I think a lot of your points still stand, but you're taking unnecessary risks by using a flawed example.

Comment author: Stuart_Armstrong 17 July 2015 10:30:25AM 0 points [-]

Cheers! I used blue and green because the grue and bleen example is a standard philosophical one, and it's not hard to make pretty rigorous (as Lumifer suggested, with the radiation frequency, and some outside conditions added to it). The pretty rigorous definition is only a partial match for the subjective blue and green, as you pointed out, and I'll try and make that clearer in any subsequent write-up.

Comment author: isionous 17 July 2015 05:23:35PM 1 point [-]

it's not hard to make pretty rigorous (as Lumifer suggested, with the radiation frequency, and some outside conditions added to it).

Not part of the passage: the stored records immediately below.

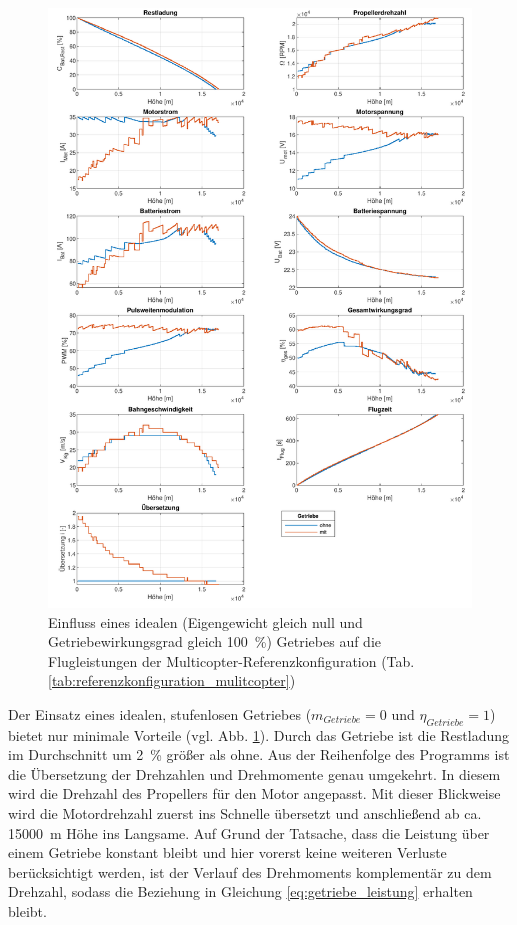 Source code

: \begin{figure}[H]
\centering
	\includegraphics[scale=0.7]{Diagramme/Getriebe.pdf}
	\caption{Einfluss eines idealen (Eigengewicht gleich null und Getriebewirkungsgrad gleich \SI{100}{\%}) Getriebes auf die Flugleistungen der Multicopter-Referenzkonfiguration (Tab. \ref{tab:referenzkonfiguration_mulitcopter})}
	\label{abb:getriebe}
\end{figure}
Der Einsatz eines idealen, stufenlosen Getriebes (\ensuremath{m_{Getriebe} = 0} und \ensuremath{\eta_{Getriebe} = 1}) bietet nur minimale Vorteile (vgl. Abb. \ref{abb:getriebe}). Durch das Getriebe ist die Restladung im Durchschnitt um \SI{2}{\%} größer als ohne. Aus der Reihenfolge des Programms ist die Übersetzung der Drehzahlen und Drehmomente genau umgekehrt. In diesem wird die Drehzahl des Propellers für den Motor angepasst. Mit dieser Blickweise wird die Motordrehzahl zuerst ins Schnelle übersetzt und anschließend ab ca. \SI{15000}{m} Höhe ins Langsame. Auf Grund der Tatsache, dass die Leistung über einem Getriebe konstant bleibt und hier vorerst keine weiteren Verluste berücksichtigt werden, ist der Verlauf des Drehmoments komplementär zu dem Drehzahl, sodass die Beziehung in Gleichung \ref{eq:getriebe_leistung} erhalten bleibt. \\

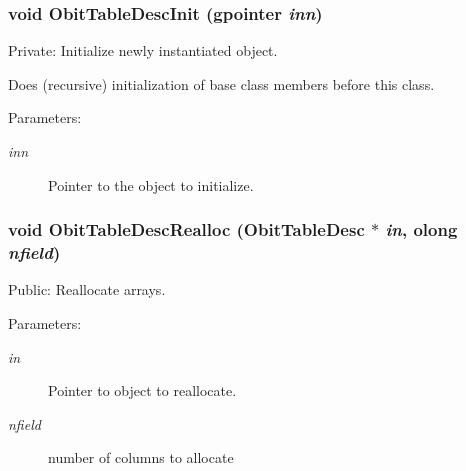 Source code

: \subsubsection{\setlength{\rightskip}{0pt plus 5cm}void Obit\-Table\-Desc\-Init (gpointer {\em inn})}\label{ObitTableDesc_8c_a2}


Private: Initialize newly instantiated object. 

Does (recursive) initialization of base class members before this class. \begin{Desc}
\item[Parameters:]
\begin{description}
\item[{\em inn}]Pointer to the object to initialize. \end{description}
\end{Desc}
\subsubsection{\setlength{\rightskip}{0pt plus 5cm}void Obit\-Table\-Desc\-Realloc ({\bf Obit\-Table\-Desc} $\ast$ {\em in}, {\bf olong} {\em nfield})}\label{ObitTableDesc_8c_a9}


Public: Reallocate arrays. 

\begin{Desc}
\item[Parameters:]
\begin{description}
\item[{\em in}]Pointer to object to reallocate. \item[{\em nfield}]number of columns to allocate \end{description}
\end{Desc}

Taking "outside conditions" into account to produce an objective definition of color that does a good job of corresponding to human color sensations is actually extremely complex and a very difficult task. Human color sensations are the result of extremely complex and highly contextual processing. I have studied color vision a great deal, and it is very, very common for people to underestimate the complexity and contextual nature of color perception.

Also, you're already conceding that color is not a property of a single object, which would make color a poor example of a property of an object.

Anyway, I'll take your response as a sign that you are comfortable with the problematic nature of your example, and the more pressing concern is playing nice with philosophical tradition/convention. So, I consider the issue closed.